Yağmurdan dolayı yüzüme yapışan saçlarımı düzeltirken bakışlarımı lobiye çevirdim. Beklediğimin aksine Zayn ayaktaydı ve bize bakıyordu. Niall'ı beklemeden Zayn'in yanına ilerledim. Selam vermeliyim.

"Hey, selam."

"Selam. Yağmur fena yakalamış anlaşılan."

"Evet, umarım alışırım." Niall için gelmiş olmalıydı. Onları yalnız bırakmalıyım diye düşündüm. "Niall ile konuşacaklarınız vardır. Ben sizi yalnız bırakayım. Sonra görüşürüz."

"Aslında hayır yani evet. Niall'a bakmaya gelmiştim fakat... akşam işin var mı?" Zayn içinde kreşteki çocuktan bir parça taşıyor olmalıydı. "Otelde olurum büyük ihtimalle."

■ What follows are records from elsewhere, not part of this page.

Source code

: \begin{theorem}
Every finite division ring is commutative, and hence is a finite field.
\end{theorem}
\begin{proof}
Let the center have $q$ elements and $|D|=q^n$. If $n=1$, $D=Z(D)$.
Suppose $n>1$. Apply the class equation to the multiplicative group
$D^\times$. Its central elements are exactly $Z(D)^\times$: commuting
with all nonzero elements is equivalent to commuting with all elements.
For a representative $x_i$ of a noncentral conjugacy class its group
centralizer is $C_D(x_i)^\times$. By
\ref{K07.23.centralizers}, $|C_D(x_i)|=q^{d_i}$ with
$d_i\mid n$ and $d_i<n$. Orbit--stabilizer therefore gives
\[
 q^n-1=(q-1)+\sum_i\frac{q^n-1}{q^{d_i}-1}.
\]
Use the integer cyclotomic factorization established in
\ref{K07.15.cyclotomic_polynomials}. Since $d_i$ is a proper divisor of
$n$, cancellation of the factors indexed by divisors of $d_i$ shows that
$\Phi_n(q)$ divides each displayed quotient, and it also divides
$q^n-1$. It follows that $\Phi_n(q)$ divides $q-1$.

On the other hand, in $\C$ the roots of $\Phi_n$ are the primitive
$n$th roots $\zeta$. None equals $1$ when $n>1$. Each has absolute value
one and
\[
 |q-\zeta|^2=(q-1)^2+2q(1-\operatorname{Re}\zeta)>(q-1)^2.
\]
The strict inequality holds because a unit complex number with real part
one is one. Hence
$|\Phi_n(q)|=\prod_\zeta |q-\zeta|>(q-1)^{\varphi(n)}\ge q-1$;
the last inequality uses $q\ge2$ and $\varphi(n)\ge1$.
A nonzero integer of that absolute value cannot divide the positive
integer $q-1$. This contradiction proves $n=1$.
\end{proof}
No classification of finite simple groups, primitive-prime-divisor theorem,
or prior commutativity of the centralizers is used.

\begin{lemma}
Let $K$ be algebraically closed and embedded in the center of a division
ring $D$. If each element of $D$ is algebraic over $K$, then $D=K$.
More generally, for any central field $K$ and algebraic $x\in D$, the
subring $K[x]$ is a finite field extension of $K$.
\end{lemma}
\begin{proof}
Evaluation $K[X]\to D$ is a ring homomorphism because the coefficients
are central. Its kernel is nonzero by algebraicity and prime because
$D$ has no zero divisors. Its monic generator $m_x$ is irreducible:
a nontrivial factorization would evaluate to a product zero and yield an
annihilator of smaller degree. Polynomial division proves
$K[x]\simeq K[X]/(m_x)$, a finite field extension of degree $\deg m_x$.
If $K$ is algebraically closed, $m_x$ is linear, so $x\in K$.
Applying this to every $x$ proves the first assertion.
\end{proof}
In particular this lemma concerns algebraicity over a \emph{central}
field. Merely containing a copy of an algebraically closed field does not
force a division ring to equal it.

"Peki. Bizi dinlemeye gelmek ister misin? Düşündüm de otelde sıkılmışsındır yani eğer sıkıldıysan?"

"Gelirim."

"Güzel. O zaman akşam yedide seni almaya gelirim." Kafamı tamam anlamında salladım ve gülümsedim. "Görüşürüz."

Dengeleri bozan kişinin ben değilde Zayn olduğunu zamanla anlayacaktım.